§ **Source texts of formatted documents**
##############################

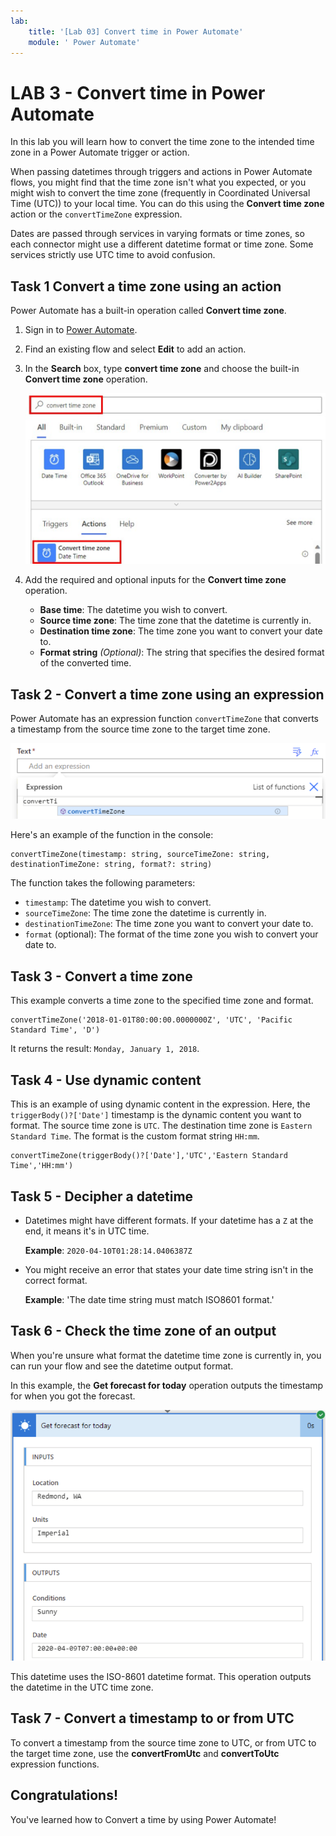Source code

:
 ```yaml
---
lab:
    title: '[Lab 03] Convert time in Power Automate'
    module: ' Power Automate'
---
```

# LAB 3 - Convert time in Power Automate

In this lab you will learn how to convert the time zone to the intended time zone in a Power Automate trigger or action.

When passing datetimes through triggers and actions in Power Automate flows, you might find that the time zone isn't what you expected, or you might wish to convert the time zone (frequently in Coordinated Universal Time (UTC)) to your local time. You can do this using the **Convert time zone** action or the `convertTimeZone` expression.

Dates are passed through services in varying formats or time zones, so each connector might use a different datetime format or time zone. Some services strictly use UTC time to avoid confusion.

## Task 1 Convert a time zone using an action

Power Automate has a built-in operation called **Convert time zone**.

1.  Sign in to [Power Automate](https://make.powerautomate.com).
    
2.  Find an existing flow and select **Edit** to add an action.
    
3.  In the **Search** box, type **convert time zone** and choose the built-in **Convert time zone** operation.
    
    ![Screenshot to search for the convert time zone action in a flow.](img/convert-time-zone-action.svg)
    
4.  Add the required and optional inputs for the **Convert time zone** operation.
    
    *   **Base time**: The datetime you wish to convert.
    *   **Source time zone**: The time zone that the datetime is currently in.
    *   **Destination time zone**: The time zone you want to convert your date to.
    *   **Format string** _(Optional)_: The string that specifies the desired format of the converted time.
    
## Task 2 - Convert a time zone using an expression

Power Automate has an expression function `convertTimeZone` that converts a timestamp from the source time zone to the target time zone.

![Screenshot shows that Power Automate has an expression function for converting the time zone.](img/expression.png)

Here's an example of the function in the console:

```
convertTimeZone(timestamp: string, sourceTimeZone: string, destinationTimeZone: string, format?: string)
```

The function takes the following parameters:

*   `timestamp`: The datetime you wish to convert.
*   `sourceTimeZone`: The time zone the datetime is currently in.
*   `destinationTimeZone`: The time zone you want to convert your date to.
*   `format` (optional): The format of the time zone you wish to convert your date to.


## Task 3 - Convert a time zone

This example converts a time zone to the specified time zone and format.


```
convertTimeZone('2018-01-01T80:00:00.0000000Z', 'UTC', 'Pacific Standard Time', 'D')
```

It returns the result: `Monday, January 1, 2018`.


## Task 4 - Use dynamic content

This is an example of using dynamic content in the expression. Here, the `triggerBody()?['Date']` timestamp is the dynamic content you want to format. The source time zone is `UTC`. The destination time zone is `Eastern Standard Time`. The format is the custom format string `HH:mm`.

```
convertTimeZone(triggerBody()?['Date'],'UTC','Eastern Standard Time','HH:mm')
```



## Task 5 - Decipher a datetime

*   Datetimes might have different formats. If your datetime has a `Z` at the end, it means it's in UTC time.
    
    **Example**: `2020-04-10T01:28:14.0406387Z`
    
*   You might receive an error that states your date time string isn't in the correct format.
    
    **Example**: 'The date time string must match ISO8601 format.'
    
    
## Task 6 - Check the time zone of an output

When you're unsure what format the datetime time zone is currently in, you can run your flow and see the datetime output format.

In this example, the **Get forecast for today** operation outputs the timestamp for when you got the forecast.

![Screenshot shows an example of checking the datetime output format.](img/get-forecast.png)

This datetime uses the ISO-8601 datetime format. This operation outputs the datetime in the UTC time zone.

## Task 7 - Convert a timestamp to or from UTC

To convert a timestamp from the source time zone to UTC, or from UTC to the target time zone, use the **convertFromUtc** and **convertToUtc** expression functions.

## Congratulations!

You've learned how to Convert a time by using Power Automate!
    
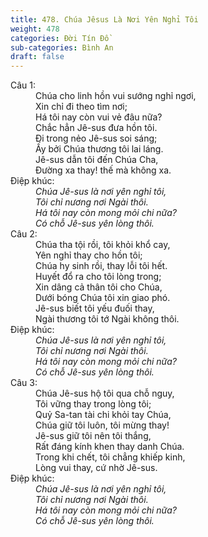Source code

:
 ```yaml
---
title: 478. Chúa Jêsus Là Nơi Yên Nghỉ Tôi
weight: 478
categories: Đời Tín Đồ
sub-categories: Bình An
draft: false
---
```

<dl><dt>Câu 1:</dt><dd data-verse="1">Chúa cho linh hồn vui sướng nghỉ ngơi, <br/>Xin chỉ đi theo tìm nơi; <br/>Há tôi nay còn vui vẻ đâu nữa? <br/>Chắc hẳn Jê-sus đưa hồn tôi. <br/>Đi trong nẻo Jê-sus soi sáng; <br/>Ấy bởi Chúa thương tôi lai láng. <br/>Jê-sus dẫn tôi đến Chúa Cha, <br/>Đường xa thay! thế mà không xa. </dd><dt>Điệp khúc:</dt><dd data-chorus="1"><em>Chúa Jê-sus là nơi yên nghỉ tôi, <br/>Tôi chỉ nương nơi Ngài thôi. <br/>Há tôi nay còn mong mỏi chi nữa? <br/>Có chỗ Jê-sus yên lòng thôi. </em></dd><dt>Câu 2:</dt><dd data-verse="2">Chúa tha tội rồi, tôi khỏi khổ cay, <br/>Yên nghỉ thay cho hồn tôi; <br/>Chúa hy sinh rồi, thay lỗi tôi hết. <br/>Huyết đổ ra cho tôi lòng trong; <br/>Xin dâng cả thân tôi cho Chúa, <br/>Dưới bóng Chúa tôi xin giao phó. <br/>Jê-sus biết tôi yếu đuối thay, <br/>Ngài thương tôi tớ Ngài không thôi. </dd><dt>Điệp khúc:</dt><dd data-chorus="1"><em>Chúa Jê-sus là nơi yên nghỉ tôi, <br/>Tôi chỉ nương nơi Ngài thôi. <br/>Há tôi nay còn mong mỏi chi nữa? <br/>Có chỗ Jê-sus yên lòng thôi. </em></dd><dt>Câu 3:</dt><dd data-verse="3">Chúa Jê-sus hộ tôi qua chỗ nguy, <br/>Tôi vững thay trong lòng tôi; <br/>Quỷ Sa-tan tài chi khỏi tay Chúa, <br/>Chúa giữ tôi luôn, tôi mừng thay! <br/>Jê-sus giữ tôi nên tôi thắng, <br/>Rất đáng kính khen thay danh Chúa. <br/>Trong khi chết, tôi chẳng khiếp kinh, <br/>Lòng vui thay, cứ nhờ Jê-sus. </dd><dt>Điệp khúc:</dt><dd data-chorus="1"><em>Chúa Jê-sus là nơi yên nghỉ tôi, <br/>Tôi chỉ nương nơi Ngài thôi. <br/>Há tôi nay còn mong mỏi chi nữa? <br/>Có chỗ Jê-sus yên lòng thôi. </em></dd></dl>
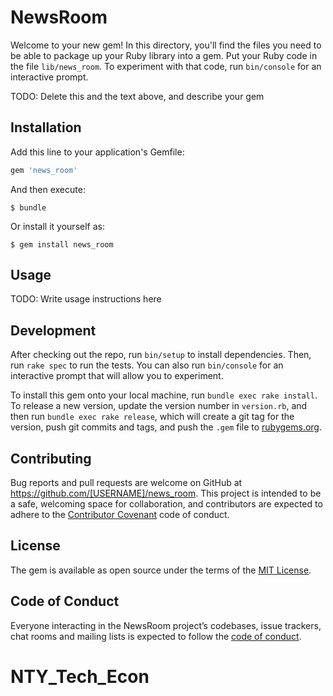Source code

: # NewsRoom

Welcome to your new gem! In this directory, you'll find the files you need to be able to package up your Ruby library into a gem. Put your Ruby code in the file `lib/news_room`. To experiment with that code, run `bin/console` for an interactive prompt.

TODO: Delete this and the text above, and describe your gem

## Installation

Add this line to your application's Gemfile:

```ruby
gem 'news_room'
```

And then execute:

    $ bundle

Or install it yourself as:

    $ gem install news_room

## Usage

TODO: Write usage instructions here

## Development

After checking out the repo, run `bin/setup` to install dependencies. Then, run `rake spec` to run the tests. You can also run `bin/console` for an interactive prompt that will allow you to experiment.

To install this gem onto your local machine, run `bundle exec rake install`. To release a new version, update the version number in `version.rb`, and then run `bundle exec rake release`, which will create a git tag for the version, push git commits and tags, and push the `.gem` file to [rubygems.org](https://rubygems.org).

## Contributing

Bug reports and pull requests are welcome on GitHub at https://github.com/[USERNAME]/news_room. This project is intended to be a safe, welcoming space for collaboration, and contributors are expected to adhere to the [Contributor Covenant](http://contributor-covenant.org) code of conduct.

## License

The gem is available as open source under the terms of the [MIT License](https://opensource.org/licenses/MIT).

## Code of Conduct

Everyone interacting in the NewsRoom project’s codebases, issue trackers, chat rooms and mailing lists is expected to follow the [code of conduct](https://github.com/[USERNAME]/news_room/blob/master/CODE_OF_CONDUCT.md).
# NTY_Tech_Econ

##############################

§ **Work request**
Lines containing the word "bundle" are to be pulled from the records and copied.

§ **Output for this exercise**
    $ bundle
To install this gem onto your local machine, run `bundle exec rake install`. To release a new version, update the version number in `version.rb`, and then run `bundle exec rake release`, which will create a git tag for the version, push git commits and tags, and push the `.gem` file to [rubygems.org](https://rubygems.org).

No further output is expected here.